WORK TO COMPLETE:
Which lines below include the string "React"? Please show each one.
___ PROVIDED RECORDS
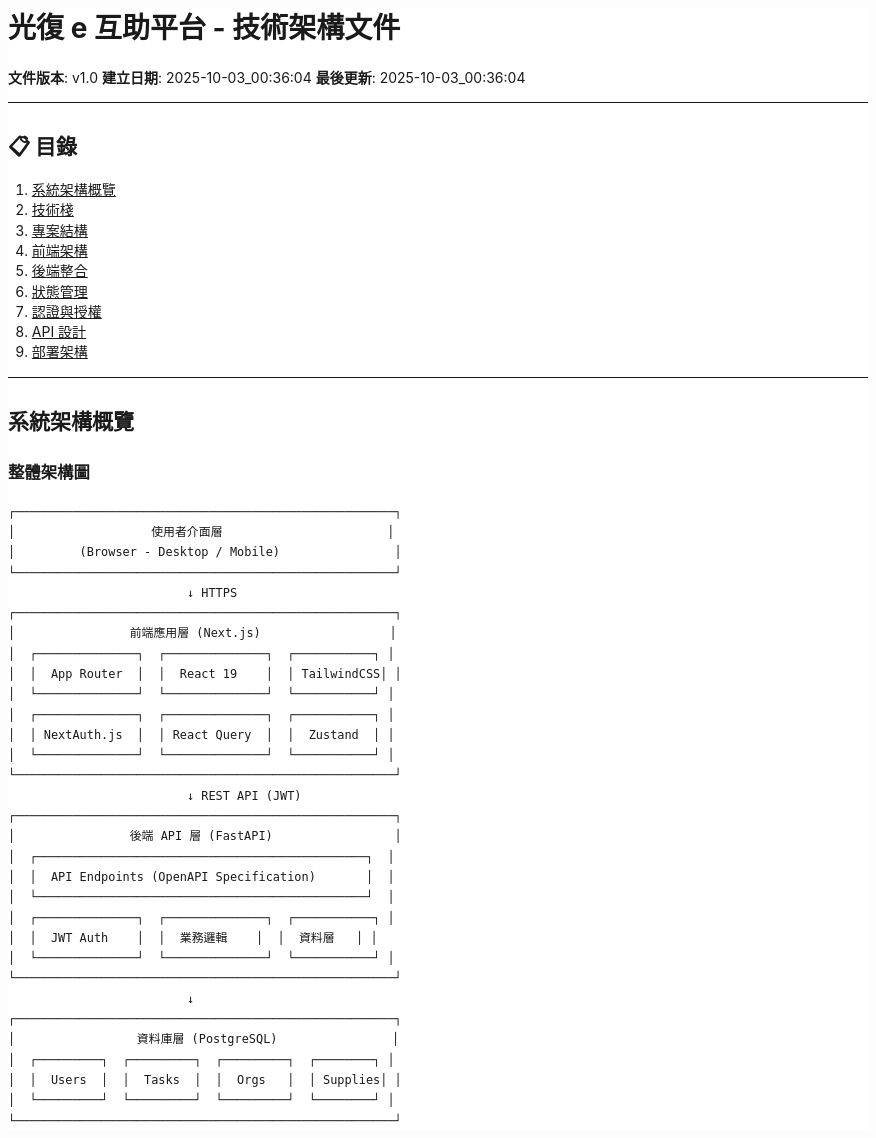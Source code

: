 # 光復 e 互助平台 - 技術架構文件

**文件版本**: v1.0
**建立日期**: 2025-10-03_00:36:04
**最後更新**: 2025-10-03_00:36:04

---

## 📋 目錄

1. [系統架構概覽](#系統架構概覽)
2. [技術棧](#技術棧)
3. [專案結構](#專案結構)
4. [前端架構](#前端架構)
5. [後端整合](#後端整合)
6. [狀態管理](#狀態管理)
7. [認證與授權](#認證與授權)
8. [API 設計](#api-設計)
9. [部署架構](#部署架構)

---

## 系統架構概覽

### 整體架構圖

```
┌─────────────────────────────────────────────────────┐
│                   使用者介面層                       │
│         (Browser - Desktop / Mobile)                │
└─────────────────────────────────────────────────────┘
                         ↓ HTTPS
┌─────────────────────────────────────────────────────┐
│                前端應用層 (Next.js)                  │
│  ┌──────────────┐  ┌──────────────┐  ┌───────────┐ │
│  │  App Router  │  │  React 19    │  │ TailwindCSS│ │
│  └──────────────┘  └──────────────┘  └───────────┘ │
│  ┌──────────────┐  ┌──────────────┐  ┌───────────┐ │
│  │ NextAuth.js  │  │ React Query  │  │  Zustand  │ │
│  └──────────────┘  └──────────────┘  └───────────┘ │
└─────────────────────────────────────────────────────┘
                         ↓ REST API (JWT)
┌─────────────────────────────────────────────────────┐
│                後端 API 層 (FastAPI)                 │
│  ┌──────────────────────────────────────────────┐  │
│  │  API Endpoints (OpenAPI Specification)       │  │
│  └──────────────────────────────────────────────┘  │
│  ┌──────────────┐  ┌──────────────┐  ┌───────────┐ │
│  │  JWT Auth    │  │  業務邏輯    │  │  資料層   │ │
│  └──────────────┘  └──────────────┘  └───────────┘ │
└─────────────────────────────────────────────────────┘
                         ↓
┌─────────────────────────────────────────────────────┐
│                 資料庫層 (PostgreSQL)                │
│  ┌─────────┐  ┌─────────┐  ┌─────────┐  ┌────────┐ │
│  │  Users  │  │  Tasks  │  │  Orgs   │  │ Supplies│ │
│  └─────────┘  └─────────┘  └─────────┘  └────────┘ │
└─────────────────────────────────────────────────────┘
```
______
WRITTEN RESPONSE:
│  │  App Router  │  │  React 19    │  │ TailwindCSS│ │
│  │ NextAuth.js  │  │ React Query  │  │  Zustand  │ │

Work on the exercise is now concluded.